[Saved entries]
□ □ □ □ □ □ □

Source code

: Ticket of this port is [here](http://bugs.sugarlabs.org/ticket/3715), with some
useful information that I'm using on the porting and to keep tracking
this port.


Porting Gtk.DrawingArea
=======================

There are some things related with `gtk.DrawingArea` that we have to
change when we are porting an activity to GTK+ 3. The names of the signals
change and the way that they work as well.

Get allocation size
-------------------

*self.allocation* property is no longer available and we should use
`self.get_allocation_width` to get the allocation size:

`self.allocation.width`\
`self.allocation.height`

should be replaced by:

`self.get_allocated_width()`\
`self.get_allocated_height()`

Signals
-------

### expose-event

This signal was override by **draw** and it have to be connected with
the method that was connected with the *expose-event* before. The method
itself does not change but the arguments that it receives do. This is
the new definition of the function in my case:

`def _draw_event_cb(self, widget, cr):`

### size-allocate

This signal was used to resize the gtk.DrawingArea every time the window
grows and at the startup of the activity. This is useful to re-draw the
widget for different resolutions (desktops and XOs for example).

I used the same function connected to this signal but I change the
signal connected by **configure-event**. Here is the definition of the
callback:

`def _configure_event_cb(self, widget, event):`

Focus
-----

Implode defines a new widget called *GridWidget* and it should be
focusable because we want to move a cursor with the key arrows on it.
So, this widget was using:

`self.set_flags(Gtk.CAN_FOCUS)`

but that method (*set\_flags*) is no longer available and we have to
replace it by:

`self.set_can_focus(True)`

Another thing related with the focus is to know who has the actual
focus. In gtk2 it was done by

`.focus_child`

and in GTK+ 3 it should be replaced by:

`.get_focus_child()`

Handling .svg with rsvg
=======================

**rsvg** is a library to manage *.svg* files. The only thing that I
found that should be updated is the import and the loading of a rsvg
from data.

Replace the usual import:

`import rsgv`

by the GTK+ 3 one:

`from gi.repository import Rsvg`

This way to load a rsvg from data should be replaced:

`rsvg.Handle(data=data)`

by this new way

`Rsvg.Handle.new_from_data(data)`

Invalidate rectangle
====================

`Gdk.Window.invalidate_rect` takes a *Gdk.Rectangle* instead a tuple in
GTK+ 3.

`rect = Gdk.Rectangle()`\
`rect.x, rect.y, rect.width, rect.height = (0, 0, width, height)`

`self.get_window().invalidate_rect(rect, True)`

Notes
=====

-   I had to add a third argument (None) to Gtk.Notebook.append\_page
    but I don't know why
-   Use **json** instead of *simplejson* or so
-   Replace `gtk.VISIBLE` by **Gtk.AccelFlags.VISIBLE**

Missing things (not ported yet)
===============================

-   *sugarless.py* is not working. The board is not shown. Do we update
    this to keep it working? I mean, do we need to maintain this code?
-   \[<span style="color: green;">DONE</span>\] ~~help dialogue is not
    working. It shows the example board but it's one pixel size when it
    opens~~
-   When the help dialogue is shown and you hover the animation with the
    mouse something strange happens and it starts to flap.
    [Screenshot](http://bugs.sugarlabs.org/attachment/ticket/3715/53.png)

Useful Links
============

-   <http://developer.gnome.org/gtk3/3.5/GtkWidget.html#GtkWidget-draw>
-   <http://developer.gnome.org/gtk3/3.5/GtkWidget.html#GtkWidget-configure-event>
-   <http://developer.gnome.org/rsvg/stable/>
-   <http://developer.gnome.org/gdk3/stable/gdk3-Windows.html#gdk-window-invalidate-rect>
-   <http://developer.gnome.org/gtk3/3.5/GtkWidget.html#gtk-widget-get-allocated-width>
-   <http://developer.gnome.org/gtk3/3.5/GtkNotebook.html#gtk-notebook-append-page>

□ □ □ □ □ □ □

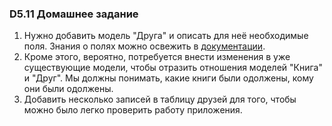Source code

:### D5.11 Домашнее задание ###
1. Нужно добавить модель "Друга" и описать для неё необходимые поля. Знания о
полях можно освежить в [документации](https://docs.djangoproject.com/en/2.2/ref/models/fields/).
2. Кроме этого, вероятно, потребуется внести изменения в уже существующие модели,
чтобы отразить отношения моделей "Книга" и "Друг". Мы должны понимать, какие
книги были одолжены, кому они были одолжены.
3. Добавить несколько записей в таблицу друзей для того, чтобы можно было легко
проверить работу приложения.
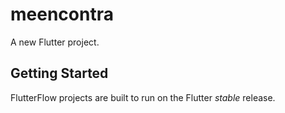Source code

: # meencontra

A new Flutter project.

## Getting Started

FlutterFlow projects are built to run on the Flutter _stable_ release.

□ □ □ □ □ □ □

#### Exercise requirements
The copy should hold exactly the lines above from the one with "проверить работу приложения." through the one with "FlutterFlow projects are", both ends counted, and no pictures at all.

#### Task result
проверить работу приложения.
Source code

: # meencontra

A new Flutter project.

## Getting Started

FlutterFlow projects are built to run on the Flutter _stable_ release.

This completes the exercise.